**Stored items:**
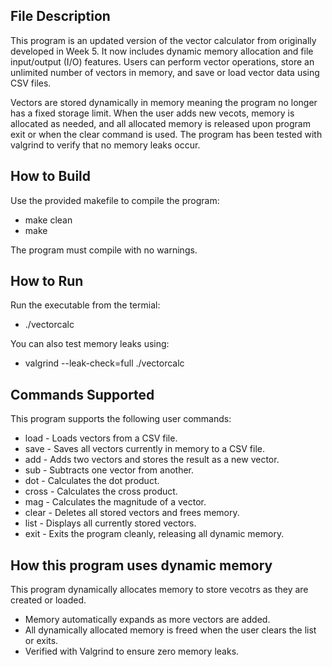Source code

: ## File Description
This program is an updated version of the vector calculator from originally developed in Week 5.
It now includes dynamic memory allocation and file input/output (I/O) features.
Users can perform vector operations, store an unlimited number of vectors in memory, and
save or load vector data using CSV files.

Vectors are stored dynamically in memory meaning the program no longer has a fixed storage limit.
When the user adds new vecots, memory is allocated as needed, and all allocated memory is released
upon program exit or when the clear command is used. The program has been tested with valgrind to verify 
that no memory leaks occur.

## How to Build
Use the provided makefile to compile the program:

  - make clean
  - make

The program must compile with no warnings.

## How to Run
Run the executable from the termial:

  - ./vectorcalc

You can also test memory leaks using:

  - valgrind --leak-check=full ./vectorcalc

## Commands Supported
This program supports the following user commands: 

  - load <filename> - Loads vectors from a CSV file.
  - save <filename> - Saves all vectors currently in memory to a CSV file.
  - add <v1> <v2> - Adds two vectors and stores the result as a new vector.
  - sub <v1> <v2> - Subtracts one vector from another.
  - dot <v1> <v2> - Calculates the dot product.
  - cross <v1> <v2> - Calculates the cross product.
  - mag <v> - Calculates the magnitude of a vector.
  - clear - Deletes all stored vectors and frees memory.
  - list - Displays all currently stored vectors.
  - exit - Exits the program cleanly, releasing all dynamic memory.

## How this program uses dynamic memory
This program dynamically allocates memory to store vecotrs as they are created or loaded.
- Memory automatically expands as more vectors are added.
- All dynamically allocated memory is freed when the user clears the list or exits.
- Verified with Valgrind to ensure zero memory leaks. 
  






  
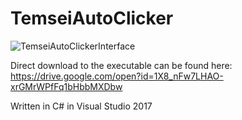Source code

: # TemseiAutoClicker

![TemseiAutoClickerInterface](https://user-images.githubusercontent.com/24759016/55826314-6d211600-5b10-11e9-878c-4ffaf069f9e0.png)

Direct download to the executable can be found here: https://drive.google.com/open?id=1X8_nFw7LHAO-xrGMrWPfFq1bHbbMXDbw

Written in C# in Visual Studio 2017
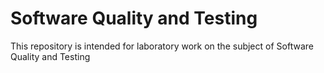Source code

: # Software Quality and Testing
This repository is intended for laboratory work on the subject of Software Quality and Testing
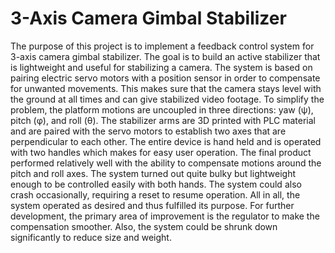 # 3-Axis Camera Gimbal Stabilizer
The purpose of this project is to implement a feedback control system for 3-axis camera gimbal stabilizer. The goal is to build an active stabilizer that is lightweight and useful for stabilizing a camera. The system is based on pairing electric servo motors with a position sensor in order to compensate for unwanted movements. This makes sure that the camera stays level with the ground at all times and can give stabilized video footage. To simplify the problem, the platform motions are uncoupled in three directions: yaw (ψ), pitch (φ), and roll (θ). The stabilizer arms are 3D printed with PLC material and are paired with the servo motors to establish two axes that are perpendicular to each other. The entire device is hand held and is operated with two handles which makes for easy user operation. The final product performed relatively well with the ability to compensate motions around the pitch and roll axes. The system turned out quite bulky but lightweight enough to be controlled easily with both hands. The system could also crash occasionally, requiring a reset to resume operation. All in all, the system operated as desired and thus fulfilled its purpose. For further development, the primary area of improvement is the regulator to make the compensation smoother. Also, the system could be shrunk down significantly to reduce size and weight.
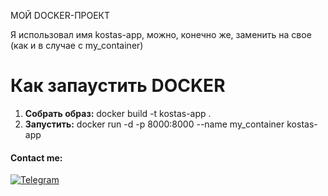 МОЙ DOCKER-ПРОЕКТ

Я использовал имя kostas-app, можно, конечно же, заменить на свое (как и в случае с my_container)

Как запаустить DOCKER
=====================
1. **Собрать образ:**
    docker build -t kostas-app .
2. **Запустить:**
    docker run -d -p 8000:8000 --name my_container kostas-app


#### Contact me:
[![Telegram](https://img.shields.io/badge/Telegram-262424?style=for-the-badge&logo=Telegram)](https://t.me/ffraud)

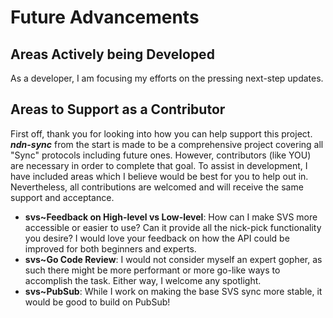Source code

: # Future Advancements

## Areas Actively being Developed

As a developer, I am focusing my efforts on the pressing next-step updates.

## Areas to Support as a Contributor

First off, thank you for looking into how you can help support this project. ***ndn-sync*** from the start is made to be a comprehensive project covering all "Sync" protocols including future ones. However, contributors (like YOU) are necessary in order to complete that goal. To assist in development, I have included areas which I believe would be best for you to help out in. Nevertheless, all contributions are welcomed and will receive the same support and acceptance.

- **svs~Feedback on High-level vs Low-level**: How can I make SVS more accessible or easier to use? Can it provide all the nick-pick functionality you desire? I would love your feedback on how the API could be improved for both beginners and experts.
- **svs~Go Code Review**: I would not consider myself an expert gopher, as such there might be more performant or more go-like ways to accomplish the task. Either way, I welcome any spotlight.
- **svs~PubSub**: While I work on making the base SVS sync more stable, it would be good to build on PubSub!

* * *

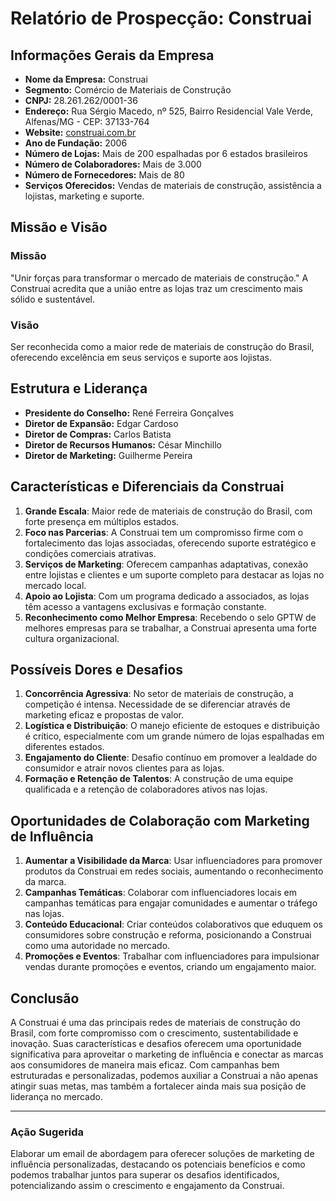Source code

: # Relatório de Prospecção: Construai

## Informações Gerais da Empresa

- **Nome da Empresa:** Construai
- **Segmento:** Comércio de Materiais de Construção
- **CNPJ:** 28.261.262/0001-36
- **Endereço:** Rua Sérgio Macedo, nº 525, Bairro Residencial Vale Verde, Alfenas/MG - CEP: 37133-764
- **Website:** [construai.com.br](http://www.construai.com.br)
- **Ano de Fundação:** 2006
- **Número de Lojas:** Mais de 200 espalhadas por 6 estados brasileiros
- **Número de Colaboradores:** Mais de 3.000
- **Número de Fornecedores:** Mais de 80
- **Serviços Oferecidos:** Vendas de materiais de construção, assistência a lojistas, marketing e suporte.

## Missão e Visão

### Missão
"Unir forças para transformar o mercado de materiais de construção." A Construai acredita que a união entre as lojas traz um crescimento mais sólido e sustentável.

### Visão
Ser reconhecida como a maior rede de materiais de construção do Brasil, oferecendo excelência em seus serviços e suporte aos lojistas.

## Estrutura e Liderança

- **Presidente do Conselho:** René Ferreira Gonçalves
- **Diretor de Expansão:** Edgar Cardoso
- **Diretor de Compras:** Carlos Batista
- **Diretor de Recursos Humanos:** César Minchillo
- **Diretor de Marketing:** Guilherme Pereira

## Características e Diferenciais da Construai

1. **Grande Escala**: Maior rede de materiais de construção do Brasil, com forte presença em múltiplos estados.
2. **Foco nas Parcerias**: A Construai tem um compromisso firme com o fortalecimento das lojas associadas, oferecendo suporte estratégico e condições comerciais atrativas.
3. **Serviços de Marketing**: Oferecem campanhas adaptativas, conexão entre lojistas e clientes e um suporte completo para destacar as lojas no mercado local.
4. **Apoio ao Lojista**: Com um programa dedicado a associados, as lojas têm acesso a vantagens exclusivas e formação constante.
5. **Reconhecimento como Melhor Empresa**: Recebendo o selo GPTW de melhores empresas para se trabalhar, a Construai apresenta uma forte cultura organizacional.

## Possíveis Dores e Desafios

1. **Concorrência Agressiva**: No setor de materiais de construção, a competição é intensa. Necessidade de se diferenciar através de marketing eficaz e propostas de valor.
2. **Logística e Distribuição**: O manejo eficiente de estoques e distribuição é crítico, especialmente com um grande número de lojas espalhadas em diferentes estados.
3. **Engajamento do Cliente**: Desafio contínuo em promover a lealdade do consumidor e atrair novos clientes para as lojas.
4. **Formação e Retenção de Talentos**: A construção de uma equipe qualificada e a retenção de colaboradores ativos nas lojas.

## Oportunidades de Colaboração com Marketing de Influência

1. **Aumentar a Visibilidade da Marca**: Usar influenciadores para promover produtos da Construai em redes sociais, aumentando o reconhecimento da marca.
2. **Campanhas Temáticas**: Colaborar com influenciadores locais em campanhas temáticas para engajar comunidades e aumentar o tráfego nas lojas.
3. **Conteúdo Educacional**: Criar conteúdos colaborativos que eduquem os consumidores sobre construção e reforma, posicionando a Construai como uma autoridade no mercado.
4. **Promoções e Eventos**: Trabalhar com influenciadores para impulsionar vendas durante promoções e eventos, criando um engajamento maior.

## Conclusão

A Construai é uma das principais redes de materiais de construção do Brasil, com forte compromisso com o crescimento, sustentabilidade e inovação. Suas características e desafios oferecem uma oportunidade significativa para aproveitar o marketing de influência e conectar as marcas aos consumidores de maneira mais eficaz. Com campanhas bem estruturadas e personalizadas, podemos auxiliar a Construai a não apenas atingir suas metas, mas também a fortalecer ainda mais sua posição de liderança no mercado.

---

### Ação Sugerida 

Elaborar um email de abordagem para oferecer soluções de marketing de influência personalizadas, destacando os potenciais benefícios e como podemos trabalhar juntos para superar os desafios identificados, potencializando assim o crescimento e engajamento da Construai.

**Task objective:** Go through the records above, find each line with the string "kostas", and copy it.

**Answer to the problem:**
Я использовал имя kostas-app, можно, конечно же, заменить на свое (как и в случае с my_container)
    docker build -t kostas-app .
    docker run -d -p 8000:8000 --name my_container kostas-app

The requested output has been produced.